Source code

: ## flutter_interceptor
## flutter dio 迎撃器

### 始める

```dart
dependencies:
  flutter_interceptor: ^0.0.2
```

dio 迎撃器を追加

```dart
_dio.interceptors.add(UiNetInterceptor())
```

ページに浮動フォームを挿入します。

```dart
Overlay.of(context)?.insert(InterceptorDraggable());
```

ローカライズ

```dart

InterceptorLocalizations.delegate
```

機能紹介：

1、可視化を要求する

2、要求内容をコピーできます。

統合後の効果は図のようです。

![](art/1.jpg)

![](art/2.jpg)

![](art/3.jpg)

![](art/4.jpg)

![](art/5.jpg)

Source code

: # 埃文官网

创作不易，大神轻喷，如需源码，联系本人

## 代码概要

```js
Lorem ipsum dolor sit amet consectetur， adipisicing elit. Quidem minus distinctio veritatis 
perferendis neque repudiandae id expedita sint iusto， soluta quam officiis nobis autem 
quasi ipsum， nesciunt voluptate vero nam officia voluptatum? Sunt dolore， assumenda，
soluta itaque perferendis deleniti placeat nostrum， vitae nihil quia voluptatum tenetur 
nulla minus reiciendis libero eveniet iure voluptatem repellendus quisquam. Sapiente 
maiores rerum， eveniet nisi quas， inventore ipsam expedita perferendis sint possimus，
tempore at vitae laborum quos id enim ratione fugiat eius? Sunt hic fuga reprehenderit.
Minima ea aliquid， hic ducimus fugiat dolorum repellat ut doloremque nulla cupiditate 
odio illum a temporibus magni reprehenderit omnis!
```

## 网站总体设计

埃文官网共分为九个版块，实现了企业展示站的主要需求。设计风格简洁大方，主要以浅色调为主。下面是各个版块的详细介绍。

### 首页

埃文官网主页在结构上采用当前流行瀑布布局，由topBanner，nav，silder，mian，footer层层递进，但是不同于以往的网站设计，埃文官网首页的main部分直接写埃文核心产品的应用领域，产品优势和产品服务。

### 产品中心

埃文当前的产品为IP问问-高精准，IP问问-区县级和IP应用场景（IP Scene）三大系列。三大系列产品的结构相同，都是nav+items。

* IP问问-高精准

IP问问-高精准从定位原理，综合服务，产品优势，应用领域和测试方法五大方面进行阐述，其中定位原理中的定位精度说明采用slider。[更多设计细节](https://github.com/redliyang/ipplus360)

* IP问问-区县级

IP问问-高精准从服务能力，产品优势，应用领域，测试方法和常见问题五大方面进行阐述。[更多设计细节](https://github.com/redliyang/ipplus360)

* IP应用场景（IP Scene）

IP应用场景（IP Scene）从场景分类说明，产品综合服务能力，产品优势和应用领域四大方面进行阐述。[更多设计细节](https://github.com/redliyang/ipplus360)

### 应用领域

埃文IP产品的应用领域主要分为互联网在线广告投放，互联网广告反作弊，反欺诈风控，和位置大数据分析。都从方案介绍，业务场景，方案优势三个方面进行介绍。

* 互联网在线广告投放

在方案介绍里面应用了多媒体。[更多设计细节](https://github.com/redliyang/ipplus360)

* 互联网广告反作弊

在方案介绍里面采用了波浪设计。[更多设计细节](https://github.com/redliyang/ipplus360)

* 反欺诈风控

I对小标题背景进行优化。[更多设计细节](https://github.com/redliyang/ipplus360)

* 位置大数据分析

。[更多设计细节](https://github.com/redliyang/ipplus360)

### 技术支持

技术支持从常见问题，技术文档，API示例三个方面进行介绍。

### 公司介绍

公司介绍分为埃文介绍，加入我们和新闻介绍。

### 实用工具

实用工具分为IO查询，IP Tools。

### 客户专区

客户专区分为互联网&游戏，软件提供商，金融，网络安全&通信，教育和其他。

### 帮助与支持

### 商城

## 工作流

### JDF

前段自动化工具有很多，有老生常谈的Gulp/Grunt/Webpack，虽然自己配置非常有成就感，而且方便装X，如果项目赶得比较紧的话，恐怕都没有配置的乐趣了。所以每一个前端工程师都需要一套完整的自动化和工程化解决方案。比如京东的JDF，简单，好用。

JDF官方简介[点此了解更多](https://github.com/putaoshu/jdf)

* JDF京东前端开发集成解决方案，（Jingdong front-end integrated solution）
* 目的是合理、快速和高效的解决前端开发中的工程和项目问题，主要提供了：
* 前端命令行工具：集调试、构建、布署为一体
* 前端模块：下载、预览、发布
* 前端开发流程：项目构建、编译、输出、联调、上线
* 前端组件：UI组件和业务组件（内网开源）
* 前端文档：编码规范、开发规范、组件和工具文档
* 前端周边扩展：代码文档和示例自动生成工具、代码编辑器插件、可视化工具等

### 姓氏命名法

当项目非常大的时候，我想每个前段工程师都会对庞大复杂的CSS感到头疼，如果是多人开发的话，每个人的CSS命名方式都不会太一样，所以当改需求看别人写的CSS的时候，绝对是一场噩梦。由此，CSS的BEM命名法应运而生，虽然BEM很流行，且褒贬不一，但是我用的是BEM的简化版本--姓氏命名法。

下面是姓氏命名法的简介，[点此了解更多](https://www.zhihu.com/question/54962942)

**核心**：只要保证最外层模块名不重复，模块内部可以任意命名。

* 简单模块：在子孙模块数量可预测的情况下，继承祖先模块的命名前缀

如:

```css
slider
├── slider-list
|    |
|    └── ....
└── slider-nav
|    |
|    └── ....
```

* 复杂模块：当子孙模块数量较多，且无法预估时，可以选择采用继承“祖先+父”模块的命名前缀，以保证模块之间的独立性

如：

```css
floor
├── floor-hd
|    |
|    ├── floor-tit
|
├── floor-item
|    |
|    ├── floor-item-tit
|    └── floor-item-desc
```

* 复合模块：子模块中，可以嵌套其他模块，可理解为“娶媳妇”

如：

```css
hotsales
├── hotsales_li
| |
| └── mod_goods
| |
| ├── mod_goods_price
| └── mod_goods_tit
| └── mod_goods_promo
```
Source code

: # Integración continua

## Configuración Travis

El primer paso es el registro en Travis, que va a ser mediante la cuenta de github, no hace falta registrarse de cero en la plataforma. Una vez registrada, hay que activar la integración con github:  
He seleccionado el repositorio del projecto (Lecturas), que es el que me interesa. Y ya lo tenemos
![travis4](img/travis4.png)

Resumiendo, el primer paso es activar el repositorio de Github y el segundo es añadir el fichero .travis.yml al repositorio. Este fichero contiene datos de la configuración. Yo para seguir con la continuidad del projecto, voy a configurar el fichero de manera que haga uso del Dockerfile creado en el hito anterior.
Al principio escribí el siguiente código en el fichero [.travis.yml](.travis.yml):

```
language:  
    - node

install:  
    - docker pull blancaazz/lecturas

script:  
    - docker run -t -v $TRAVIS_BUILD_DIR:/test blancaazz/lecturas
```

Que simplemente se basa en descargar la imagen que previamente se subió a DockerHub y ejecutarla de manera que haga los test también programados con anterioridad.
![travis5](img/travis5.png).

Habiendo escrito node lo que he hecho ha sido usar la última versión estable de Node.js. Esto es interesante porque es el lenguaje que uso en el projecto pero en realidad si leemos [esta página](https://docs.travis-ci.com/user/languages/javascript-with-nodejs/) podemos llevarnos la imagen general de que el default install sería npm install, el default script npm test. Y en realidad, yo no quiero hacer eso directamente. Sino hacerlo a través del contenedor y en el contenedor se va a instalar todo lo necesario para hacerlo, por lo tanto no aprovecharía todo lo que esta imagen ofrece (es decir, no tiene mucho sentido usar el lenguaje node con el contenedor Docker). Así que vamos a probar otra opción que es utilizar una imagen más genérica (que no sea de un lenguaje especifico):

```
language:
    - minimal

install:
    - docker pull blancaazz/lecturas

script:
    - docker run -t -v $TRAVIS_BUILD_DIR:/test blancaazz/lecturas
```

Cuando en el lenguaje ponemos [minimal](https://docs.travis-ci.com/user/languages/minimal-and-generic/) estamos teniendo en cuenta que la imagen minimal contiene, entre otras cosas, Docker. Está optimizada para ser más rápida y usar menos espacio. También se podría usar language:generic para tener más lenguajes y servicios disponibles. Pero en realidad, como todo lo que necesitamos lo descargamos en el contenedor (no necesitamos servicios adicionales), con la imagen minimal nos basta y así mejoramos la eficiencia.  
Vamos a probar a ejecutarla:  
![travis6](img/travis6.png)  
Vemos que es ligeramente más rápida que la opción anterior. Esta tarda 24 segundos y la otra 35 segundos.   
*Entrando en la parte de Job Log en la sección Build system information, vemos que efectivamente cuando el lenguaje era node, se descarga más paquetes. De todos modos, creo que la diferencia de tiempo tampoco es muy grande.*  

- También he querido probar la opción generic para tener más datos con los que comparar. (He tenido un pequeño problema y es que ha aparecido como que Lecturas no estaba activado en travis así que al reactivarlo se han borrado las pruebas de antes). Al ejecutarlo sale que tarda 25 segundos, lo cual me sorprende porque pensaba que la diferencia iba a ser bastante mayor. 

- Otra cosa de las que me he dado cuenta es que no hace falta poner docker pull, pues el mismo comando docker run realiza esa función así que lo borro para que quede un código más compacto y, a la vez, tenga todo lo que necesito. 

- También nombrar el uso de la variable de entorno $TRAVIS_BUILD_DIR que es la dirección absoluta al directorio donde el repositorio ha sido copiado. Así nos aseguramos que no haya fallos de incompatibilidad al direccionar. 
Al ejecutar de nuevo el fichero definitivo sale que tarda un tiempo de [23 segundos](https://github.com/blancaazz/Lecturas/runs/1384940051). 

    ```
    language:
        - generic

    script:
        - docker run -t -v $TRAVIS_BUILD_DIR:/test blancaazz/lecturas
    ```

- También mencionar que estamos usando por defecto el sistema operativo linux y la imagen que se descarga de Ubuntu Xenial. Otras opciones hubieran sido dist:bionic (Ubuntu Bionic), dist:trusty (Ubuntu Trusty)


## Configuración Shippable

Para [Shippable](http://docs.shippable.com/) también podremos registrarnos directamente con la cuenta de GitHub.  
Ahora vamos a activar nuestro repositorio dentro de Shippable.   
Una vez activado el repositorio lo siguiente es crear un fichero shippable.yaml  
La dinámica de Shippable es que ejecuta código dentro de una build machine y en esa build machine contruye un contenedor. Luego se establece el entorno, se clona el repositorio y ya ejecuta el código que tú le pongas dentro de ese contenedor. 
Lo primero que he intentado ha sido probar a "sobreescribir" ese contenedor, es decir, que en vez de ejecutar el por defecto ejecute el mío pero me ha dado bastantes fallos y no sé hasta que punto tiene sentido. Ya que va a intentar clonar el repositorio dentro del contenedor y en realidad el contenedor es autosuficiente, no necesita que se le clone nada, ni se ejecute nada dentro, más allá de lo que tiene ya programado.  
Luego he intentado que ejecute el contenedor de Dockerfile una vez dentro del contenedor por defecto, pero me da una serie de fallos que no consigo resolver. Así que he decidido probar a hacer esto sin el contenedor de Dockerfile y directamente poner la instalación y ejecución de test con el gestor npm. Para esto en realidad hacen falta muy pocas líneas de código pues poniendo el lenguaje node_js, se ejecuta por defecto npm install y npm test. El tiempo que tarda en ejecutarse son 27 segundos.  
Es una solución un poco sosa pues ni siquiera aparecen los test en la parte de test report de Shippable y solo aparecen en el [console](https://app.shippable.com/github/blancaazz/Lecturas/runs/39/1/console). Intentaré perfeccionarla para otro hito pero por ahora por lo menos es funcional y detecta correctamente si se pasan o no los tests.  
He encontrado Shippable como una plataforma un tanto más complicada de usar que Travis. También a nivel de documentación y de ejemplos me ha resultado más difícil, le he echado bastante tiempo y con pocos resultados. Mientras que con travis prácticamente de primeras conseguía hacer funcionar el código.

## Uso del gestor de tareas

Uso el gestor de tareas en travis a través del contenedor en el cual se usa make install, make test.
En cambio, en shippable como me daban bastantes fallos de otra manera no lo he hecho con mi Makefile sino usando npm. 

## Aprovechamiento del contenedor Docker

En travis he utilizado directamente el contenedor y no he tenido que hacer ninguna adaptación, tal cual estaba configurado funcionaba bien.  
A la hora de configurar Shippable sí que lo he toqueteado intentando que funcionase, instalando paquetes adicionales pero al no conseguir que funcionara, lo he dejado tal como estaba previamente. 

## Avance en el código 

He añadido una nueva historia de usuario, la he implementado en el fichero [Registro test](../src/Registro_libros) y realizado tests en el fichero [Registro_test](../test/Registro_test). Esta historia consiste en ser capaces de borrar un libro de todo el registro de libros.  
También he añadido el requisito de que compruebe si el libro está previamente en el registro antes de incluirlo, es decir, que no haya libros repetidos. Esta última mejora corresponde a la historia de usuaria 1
====================
Exactly as written, repeat the lines from the start of the listing through the line containing "2、要求内容をコピーできます。", both included.

## Problem solution
Source code

: ## flutter_interceptor
## flutter dio 迎撃器

### 始める

```dart
dependencies:
  flutter_interceptor: ^0.0.2
```

dio 迎撃器を追加

```dart
_dio.interceptors.add(UiNetInterceptor())
```

ページに浮動フォームを挿入します。

```dart
Overlay.of(context)?.insert(InterceptorDraggable());
```

ローカライズ

```dart

InterceptorLocalizations.delegate
```

機能紹介：

1、可視化を要求する

2、要求内容をコピーできます。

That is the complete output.